What is needed is each line of the data below that holds the string "begin".

-- Data shown follows --

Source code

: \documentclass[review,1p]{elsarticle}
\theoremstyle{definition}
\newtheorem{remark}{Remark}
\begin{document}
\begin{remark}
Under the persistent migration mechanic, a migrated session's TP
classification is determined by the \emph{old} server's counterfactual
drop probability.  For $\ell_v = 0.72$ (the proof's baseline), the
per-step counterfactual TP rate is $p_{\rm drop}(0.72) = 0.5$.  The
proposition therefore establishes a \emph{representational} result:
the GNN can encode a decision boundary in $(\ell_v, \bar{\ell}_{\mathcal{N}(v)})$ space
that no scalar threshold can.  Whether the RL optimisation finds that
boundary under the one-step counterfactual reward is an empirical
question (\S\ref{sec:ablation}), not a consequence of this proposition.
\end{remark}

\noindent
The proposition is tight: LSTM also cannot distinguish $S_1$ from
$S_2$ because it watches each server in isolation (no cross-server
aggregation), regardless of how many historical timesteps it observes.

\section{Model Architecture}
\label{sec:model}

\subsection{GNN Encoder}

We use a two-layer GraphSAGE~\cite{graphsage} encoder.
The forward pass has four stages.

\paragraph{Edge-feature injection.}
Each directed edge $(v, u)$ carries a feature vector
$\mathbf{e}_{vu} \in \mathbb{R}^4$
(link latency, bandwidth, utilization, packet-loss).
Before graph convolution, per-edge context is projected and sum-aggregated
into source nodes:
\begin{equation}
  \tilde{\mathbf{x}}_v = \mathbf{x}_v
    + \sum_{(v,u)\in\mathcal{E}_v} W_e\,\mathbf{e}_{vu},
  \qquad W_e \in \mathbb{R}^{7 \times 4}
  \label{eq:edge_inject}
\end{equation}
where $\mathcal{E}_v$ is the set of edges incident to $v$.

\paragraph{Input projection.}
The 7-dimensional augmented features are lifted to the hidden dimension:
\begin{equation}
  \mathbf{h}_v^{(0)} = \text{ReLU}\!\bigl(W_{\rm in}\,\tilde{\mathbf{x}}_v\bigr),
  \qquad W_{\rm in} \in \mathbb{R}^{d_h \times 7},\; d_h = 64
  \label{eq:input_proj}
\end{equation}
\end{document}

-- Data shown concluded --

### Response to the task:
\begin{document}
\begin{remark}
\begin{equation}
\begin{equation}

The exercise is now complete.